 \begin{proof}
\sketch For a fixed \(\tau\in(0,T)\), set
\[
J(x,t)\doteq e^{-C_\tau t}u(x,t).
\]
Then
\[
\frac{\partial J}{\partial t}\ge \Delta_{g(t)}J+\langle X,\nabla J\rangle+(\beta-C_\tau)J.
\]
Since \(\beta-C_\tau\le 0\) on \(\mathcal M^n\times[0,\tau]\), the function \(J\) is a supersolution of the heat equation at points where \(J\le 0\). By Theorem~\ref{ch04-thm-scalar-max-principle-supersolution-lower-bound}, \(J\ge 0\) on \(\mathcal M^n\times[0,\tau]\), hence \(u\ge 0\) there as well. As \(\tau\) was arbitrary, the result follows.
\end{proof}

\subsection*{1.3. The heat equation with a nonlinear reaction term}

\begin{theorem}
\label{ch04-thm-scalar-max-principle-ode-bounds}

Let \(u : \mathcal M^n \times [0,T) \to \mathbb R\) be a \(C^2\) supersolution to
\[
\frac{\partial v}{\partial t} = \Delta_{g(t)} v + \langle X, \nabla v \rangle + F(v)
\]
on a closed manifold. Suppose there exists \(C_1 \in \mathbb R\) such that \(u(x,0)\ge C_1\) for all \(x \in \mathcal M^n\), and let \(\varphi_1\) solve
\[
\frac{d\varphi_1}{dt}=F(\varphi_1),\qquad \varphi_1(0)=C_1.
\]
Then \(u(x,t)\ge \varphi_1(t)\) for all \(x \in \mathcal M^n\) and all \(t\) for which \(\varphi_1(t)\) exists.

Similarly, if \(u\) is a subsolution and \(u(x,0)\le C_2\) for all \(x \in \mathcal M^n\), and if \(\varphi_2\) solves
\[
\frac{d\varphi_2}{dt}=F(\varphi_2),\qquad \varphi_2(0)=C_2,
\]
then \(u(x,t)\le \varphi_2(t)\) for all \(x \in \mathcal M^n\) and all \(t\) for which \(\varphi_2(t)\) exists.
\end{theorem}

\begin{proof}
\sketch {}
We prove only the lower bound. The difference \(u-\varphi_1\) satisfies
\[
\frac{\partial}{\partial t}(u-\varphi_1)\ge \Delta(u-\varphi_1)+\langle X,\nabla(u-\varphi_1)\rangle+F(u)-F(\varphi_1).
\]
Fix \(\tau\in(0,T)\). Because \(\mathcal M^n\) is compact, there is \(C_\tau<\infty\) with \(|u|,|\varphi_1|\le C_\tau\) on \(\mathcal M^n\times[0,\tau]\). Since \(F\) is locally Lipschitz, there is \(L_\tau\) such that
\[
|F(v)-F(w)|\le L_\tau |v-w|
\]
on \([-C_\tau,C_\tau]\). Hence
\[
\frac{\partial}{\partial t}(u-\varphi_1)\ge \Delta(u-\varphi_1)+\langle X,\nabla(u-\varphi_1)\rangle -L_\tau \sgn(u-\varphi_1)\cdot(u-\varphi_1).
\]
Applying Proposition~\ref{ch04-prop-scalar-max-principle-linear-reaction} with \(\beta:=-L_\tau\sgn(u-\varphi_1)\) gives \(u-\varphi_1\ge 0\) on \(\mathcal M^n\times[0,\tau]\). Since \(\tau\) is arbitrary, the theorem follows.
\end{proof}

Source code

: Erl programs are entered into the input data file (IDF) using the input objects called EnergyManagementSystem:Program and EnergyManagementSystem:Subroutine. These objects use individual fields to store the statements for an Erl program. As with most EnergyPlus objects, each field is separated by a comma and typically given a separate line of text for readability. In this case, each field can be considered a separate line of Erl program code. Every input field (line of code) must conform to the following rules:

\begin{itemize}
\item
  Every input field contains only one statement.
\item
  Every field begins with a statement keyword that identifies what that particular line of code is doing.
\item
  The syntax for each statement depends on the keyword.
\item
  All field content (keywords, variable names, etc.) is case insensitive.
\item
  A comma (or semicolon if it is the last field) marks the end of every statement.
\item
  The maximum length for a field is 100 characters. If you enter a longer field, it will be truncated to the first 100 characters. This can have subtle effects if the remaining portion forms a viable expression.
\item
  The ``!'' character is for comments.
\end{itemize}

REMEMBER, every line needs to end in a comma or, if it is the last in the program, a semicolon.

________________

• ASSIGNED TASK
Write the listing out once more, keeping each word as it is.

• OUTPUT OF THE TASK
 \begin{proof}
\sketch For a fixed \(\tau\in(0,T)\), set
\[
J(x,t)\doteq e^{-C_\tau t}u(x,t).
\]
Then
\[
\frac{\partial J}{\partial t}\ge \Delta_{g(t)}J+\langle X,\nabla J\rangle+(\beta-C_\tau)J.
\]
Since \(\beta-C_\tau\le 0\) on \(\mathcal M^n\times[0,\tau]\), the function \(J\) is a supersolution of the heat equation at points where \(J\le 0\). By Theorem~\ref{ch04-thm-scalar-max-principle-supersolution-lower-bound}, \(J\ge 0\) on \(\mathcal M^n\times[0,\tau]\), hence \(u\ge 0\) there as well. As \(\tau\) was arbitrary, the result follows.
\end{proof}

\subsection*{1.3. The heat equation with a nonlinear reaction term}

\begin{theorem}
\label{ch04-thm-scalar-max-principle-ode-bounds}

Let \(u : \mathcal M^n \times [0,T) \to \mathbb R\) be a \(C^2\) supersolution to
\[
\frac{\partial v}{\partial t} = \Delta_{g(t)} v + \langle X, \nabla v \rangle + F(v)
\]
on a closed manifold. Suppose there exists \(C_1 \in \mathbb R\) such that \(u(x,0)\ge C_1\) for all \(x \in \mathcal M^n\), and let \(\varphi_1\) solve
\[
\frac{d\varphi_1}{dt}=F(\varphi_1),\qquad \varphi_1(0)=C_1.
\]
Then \(u(x,t)\ge \varphi_1(t)\) for all \(x \in \mathcal M^n\) and all \(t\) for which \(\varphi_1(t)\) exists.

Similarly, if \(u\) is a subsolution and \(u(x,0)\le C_2\) for all \(x \in \mathcal M^n\), and if \(\varphi_2\) solves
\[
\frac{d\varphi_2}{dt}=F(\varphi_2),\qquad \varphi_2(0)=C_2,
\]
then \(u(x,t)\le \varphi_2(t)\) for all \(x \in \mathcal M^n\) and all \(t\) for which \(\varphi_2(t)\) exists.
\end{theorem}

\begin{proof}
\sketch {}
We prove only the lower bound. The difference \(u-\varphi_1\) satisfies
\[
\frac{\partial}{\partial t}(u-\varphi_1)\ge \Delta(u-\varphi_1)+\langle X,\nabla(u-\varphi_1)\rangle+F(u)-F(\varphi_1).
\]
Fix \(\tau\in(0,T)\). Because \(\mathcal M^n\) is compact, there is \(C_\tau<\infty\) with \(|u|,|\varphi_1|\le C_\tau\) on \(\mathcal M^n\times[0,\tau]\). Since \(F\) is locally Lipschitz, there is \(L_\tau\) such that
\[
|F(v)-F(w)|\le L_\tau |v-w|
\]
on \([-C_\tau,C_\tau]\). Hence
\[
\frac{\partial}{\partial t}(u-\varphi_1)\ge \Delta(u-\varphi_1)+\langle X,\nabla(u-\varphi_1)\rangle -L_\tau \sgn(u-\varphi_1)\cdot(u-\varphi_1).
\]
Applying Proposition~\ref{ch04-prop-scalar-max-principle-linear-reaction} with \(\beta:=-L_\tau\sgn(u-\varphi_1)\) gives \(u-\varphi_1\ge 0\) on \(\mathcal M^n\times[0,\tau]\). Since \(\tau\) is arbitrary, the theorem follows.
\end{proof}

Source code

: Erl programs are entered into the input data file (IDF) using the input objects called EnergyManagementSystem:Program and EnergyManagementSystem:Subroutine. These objects use individual fields to store the statements for an Erl program. As with most EnergyPlus objects, each field is separated by a comma and typically given a separate line of text for readability. In this case, each field can be considered a separate line of Erl program code. Every input field (line of code) must conform to the following rules:

\begin{itemize}
\item
  Every input field contains only one statement.
\item
  Every field begins with a statement keyword that identifies what that particular line of code is doing.
\item
  The syntax for each statement depends on the keyword.
\item
  All field content (keywords, variable names, etc.) is case insensitive.
\item
  A comma (or semicolon if it is the last field) marks the end of every statement.
\item
  The maximum length for a field is 100 characters. If you enter a longer field, it will be truncated to the first 100 characters. This can have subtle effects if the remaining portion forms a viable expression.
\item
  The ``!'' character is for comments.
\end{itemize}

REMEMBER, every line needs to end in a comma or, if it is the last in the program, a semicolon.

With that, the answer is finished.